Some people have cable television, some a dish and some paper view.  Ooops, that is pay-per-view.

Businesses should take note of their slogans too.  At least one-person thought Coke was saying have a coconut smile.

I will close this post by telling you that maybe someday I will be in line to win a Pullet Surprise. (Pulitzer Prize—yeah, right!)

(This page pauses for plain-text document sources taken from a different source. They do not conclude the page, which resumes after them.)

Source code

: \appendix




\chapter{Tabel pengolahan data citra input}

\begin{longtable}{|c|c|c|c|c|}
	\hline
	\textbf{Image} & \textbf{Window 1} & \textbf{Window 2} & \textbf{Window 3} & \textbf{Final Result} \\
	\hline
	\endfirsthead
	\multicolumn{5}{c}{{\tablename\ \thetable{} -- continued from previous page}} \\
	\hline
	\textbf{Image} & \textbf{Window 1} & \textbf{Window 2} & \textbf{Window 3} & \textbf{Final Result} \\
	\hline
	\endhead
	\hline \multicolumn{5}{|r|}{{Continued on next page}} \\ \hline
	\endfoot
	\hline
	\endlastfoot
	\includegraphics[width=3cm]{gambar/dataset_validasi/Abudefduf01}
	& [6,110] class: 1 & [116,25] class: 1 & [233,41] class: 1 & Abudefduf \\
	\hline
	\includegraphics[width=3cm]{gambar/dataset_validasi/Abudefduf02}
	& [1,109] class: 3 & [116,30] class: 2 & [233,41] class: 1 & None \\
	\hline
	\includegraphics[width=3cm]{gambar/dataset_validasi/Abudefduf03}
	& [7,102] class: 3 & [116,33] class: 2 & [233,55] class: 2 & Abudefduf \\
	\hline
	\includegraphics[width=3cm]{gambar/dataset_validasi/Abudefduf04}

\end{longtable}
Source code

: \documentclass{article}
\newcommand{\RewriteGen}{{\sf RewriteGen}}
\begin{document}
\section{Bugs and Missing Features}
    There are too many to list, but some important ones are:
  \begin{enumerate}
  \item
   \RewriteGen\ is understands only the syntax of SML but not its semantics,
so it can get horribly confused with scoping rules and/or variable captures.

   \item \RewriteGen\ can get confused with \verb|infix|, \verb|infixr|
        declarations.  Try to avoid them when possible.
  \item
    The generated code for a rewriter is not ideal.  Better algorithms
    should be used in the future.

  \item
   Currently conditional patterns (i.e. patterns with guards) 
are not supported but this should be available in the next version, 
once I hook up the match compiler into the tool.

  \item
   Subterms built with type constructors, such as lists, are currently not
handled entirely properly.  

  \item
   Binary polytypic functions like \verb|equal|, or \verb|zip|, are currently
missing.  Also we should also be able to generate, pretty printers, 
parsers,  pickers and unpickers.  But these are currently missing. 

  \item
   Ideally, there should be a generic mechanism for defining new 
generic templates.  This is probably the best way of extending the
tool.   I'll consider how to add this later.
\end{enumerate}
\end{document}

What mondegreens have you hear?


5 responses to “It’s not easy being mondegreen

  1. Hi Bob,
    I really enjoyed your “Mondegreen” info. And, I don’t know if my hated word usage falls into that category, but it certainly is a misuse of words. I hate “gone missing” and “went missing.” They sound like redunance to me. The example I say to people who might use “gone missing,” is this: Rather than– When we returned home from vacation we discovered that our dog had “gone missing.” – You could say, When we returned home from vacation we discovered that our dog was missing. Or…we discovered that our dog was gone. But, “gone missing!” QUIT IT! The problem is that newcasters continually use those words.

  2. Anonymous I like that. Want to write up a short blog post on it to be a guest post on wordsbybob? There is a lawyer in Calif. (Billybob) that comments regularly. He loves this stuff too.
    Also, did you vote for my blog in the Best Grammar Blog of 2011 contest?

  3. A mondegreen of my youth comes from “The Star-Spangled Banner.” At the time, the Milwaukee Braves were still in my home state of Wisconsin, (yes, a long time ago) and I would swear the national anthem ended with “… and the home of the Braves.” Needless to say I was confused for a while when the Braves moved to Atlanta and the national anthem, which obviously referred to my home state, didn’t change, too.

  4. “There is a lawyer in Calif. (Billybob) that comments regularly.” My pet peeve is writers (and theoretically pro speakers on radio and TV) who missed the grammar lesson that “that” is used to refer to objects, but when referring to people one should use “who.”

  5. Here’s a couple mondegreens I’ve heard. First, I’ve heard lots of kids talk about their “heartbeeps”. I don’t know if that comes from the fact that so many things in kids’ lives today beep, or if it comes specifically from the heart monitor machine that beeps to show the heart beat.
    Second, I’ve been told that my cousin, who is about 10 years older than me and is the daughter of a minister, learned many hymns before she could read. One of those was “Onward Christian Soldiers”, except she had a severe mondegreen problem on the last line. It is suppose to read “with the cross of Jesus going on before.” My cousin sang, “with the cross-eyed Jesus crawling on the floor!” Nobody noticed this, until she got worried about it and asked her father why Jesus was cross-eyed!